Nissan turns over a new LEAF: Japanese manufacturer unveils its redesigned electric car which promises to end ‘range anxiety’
Nissan has given its electric LEAF a major make-over – with more than 100 significant upgrades – just ahead of it being built for the first time in Britain.
As part of the nip-and-tuck face-lift, the Japanese car-maker has increased its range, spruced up its interior and cut its price.
The moves come as the second-generation of the zero-emissions car – which can be charged from home socket or from a public on-street charging point – prepares for the first time to roll off the production line of Nissan’s Sunderland factory in June.
Eco chic: The sleek new Nissan LEAF has plenty of space and handles like a dream
The 100-plus changes have been made to make the new LEAF more user-friendly following feedback from pioneering early owners.
Some 50,000 have been sold worldwide since launch in 2011. The new version will more comfortable, roomier, better to drive and able to go father and charge in half the time, says Nissan.
It also aims to reduce the main concern of many potential buyers of electric cars – so-called ‘range anxiety’ – or fear it may run out of juice and leave the driver stranded.
So the new LEAF’s driving range has been boosted from 109 miles to 124 miles and a new heat pump helps this by reducing electrical consumption in cold weather.
Luggage space has been improved by re-positioning the charger under the bonnet. And an optional Quick Charger cuts re-charging time from eight hours to four hours.
Spacious: The new look LEAF has extra leg room and a whopping 370 litres of boot space
Jobs for the boys: The new look LEAF will be made at Nissan’s Sunderland plant
The chassis has been re-engineered to give better handling and driving pleasure on UK and Continental roads.
Subtle styling changes have been made to the nose of the car and front grille to improve its aerodynamic efficiency.
There are now three trim levels – a cheaper entry-level Visia costing closer to £20,000 including the £5,000 taxpayer subsidy, Acenta and the top-spec Tekna with 17 inch alloy wheels, LED headlights, a Bose sound system and an ‘Around View Monitor’ parking aid.
The new LEAF also offers more driving modes, more colour choices, more supportive seats, a clearer sat-nav, new ‘environmentally friendly’ seat fabrics but also a choice of leather trim.
The 48-module compact lithium-ion batteries are mounted underneath the cabin area to lower the centre of gravity for optimum handling.
And overall boot capacity has increased to a massive 370 litres after moving the charger.

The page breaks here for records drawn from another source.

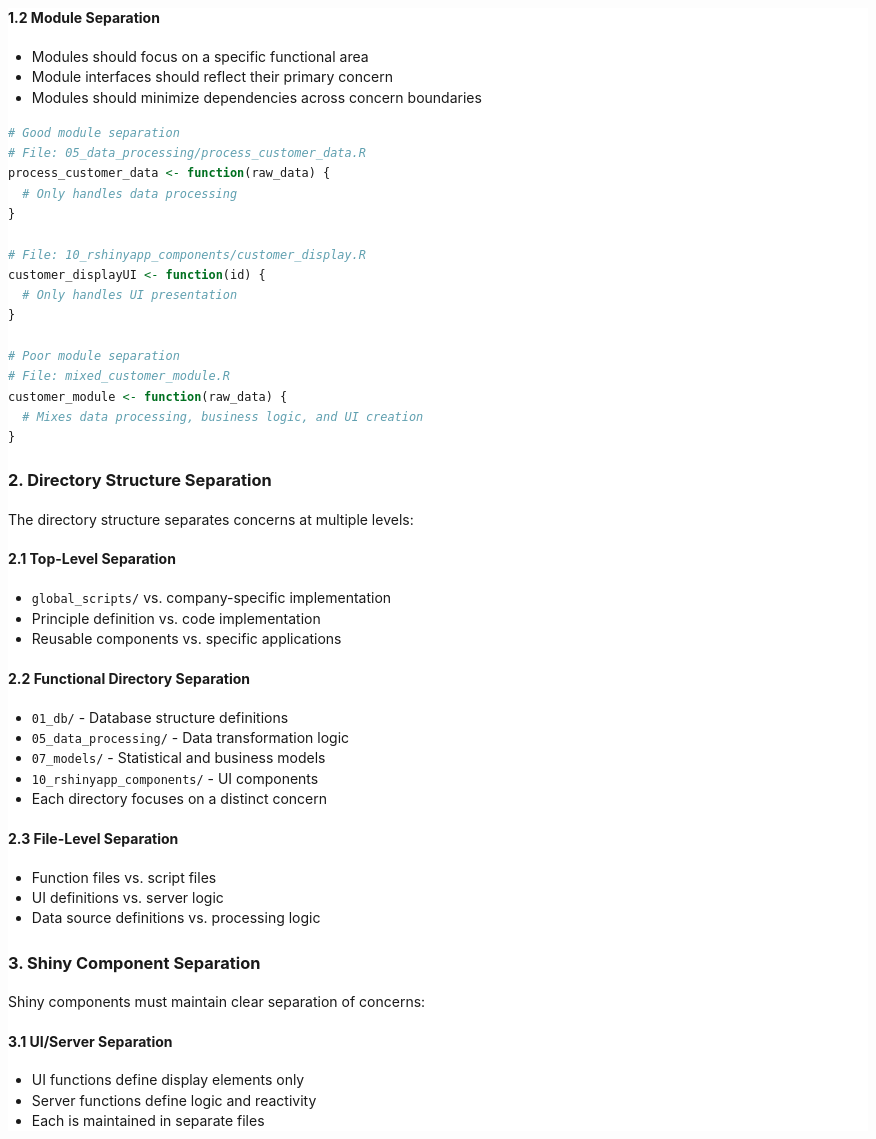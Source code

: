 #### 1.2 Module Separation
- Modules should focus on a specific functional area
- Module interfaces should reflect their primary concern
- Modules should minimize dependencies across concern boundaries

```r
# Good module separation
# File: 05_data_processing/process_customer_data.R
process_customer_data <- function(raw_data) {
  # Only handles data processing
}

# File: 10_rshinyapp_components/customer_display.R
customer_displayUI <- function(id) {
  # Only handles UI presentation
}

# Poor module separation
# File: mixed_customer_module.R
customer_module <- function(raw_data) {
  # Mixes data processing, business logic, and UI creation
}
```

### 2. Directory Structure Separation

The directory structure separates concerns at multiple levels:

#### 2.1 Top-Level Separation
- `global_scripts/` vs. company-specific implementation
- Principle definition vs. code implementation
- Reusable components vs. specific applications

#### 2.2 Functional Directory Separation
- `01_db/` - Database structure definitions
- `05_data_processing/` - Data transformation logic
- `07_models/` - Statistical and business models
- `10_rshinyapp_components/` - UI components
- Each directory focuses on a distinct concern

#### 2.3 File-Level Separation
- Function files vs. script files
- UI definitions vs. server logic
- Data source definitions vs. processing logic

### 3. Shiny Component Separation

Shiny components must maintain clear separation of concerns:

#### 3.1 UI/Server Separation
- UI functions define display elements only
- Server functions define logic and reactivity
- Each is maintained in separate files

A spokesman said: ‘By moving the charger from the rear of the LEAF to under the bonnet it has been possible to increase the luggage area by as much as 40 litres – or about the size of a typical airplane ‘carry-on’ suit-case. There is now no obstacle in the middle of the boot floor when the seats are folded.’
Going the distance: The 48 lithium-ion modules can hold enough juice to make range anxiety a thing of the past
Re-shaped cushions mean more rear legroom. Steering has been given more ‘weight’ to provide a more substantial feel more in tune with UK and European tastes.
Brake performance has been improved and the ‘green’ eco-driving mode has been updated. A new LED inspection light means drivers no longer have to rely on street lighting when charging their cars at night.
Standard safety equipment includes front, side and curtain airbags, anti-lock ABS brakes and brake assistance along with the Electronic Stability Program (ESP).
A Nissan spokesman said: ‘The new Nissan LEAF has arrived – and it has a longer range, is more practical, better to drive and has even more equipment.’
‘Improvements include an extended driving range, greater recyclability, more interior space, better charging performance, more equipment and, with three versions now available, greater choice.’
It will be produced in Sunderland alongside the conventionally-powered Qashqai, Note and Juke models. The high-tech lithium-ion batteries which store charge to power the LEAF are already being produced at a new facility nearby.
Paul Willcox, Nissan Europe’s senior vice president for sales and marketing said: ‘LEAF owners are passionate about their cars and their comments and experiences have genuinely influenced many of the changes we have made.’
He added: ‘The Nissan LEAF has shown that electric vehicles offer viable everyday transport for people with a typical daily commute.
‘With an ever-expanding network of Quick Chargers linking cities across Britain and Europe and improvements we have made to battery life and LEAF’s drivetrain, the traditional ‘range anxiety’ issue put forward by some of the nay-sayers as a reason not to go electric will soon be a non-starter.’
Nissan’s Sunderland plant, which employs 5,400 people, has built more than 6.4 million cars since it opened in 1986 with 80 per cent of production exported to 97 markets worldwide, with total investment topping £3.3billion.
Nissan’s European Design Centre is based in Paddington, London and employs around 50 people, while the its European Technical Centre is based in Cranfield, Bedfordshire and employs around 500 people.